Would you copy the records exactly, leaving the pictures out?

··· INPUT DATA

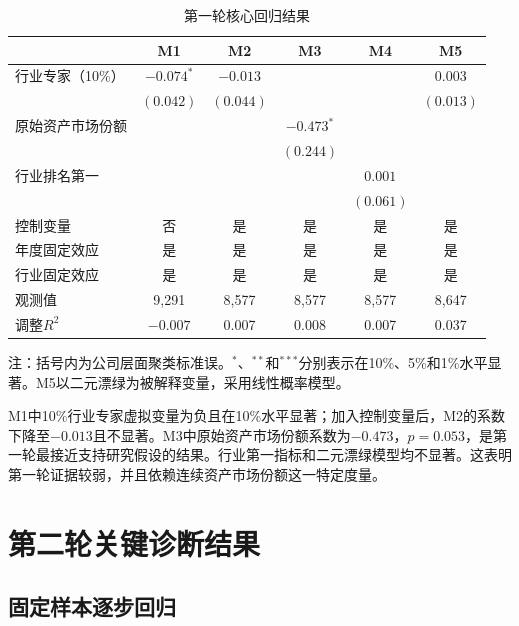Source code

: \documentclass[12pt,a4paper]{article}
\begin{document}
\begin{table}[htbp]
\centering
\caption{第一轮核心回归结果}
\label{tab:first}
\small
\begin{tabular}{lccccc}
\toprule
 & M1 & M2 & M3 & M4 & M5 \\
\midrule
行业专家（10\%） & $-0.074^{*}$ & $-0.013$ & & & $0.003$ \\
 & $(0.042)$ & $(0.044)$ & & & $(0.013)$ \\
原始资产市场份额 & & & $-0.473^{*}$ & & \\
 & & & $(0.244)$ & & \\
行业排名第一 & & & & $0.001$ & \\
 & & & & $(0.061)$ & \\
控制变量 & 否 & 是 & 是 & 是 & 是 \\
年度固定效应 & 是 & 是 & 是 & 是 & 是 \\
行业固定效应 & 是 & 是 & 是 & 是 & 是 \\
观测值 & 9,291 & 8,577 & 8,577 & 8,577 & 8,647 \\
调整$R^2$ & $-0.007$ & 0.007 & 0.008 & 0.007 & 0.037 \\
\bottomrule
\end{tabular}

\begin{minipage}{0.93\textwidth}
\footnotesize 注：括号内为公司层面聚类标准误。$^{*}$、$^{**}$和$^{***}$分别表示在10\%、5\%和1\%水平显著。M5以二元漂绿为被解释变量，采用线性概率模型。
\end{minipage}
\end{table}

M1中10\%行业专家虚拟变量为负且在10\%水平显著；加入控制变量后，M2的系数下降至$-0.013$且不显著。M3中原始资产市场份额系数为$-0.473$，$p=0.053$，是第一轮最接近支持研究假设的结果。行业第一指标和二元漂绿模型均不显著。这表明第一轮证据较弱，并且依赖连续资产市场份额这一特定度量。

\section{第二轮关键诊断结果}

\subsection{固定样本逐步回归}
\end{document}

······

_ANSWER TO THE EXERCISE_
Source code

: \documentclass[12pt,a4paper]{article}
\begin{document}
\begin{table}[htbp]
\centering
\caption{第一轮核心回归结果}
\label{tab:first}
\small
\begin{tabular}{lccccc}
\toprule
 & M1 & M2 & M3 & M4 & M5 \\
\midrule
行业专家（10\%） & $-0.074^{*}$ & $-0.013$ & & & $0.003$ \\
 & $(0.042)$ & $(0.044)$ & & & $(0.013)$ \\
原始资产市场份额 & & & $-0.473^{*}$ & & \\
 & & & $(0.244)$ & & \\
行业排名第一 & & & & $0.001$ & \\
 & & & & $(0.061)$ & \\
控制变量 & 否 & 是 & 是 & 是 & 是 \\
年度固定效应 & 是 & 是 & 是 & 是 & 是 \\
行业固定效应 & 是 & 是 & 是 & 是 & 是 \\
观测值 & 9,291 & 8,577 & 8,577 & 8,577 & 8,647 \\
调整$R^2$ & $-0.007$ & 0.007 & 0.008 & 0.007 & 0.037 \\
\bottomrule
\end{tabular}

\begin{minipage}{0.93\textwidth}
\footnotesize 注：括号内为公司层面聚类标准误。$^{*}$、$^{**}$和$^{***}$分别表示在10\%、5\%和1\%水平显著。M5以二元漂绿为被解释变量，采用线性概率模型。
\end{minipage}
\end{table}

M1中10\%行业专家虚拟变量为负且在10\%水平显著；加入控制变量后，M2的系数下降至$-0.013$且不显著。M3中原始资产市场份额系数为$-0.473$，$p=0.053$，是第一轮最接近支持研究假设的结果。行业第一指标和二元漂绿模型均不显著。这表明第一轮证据较弱，并且依赖连续资产市场份额这一特定度量。

\section{第二轮关键诊断结果}

\subsection{固定样本逐步回归}
\end{document}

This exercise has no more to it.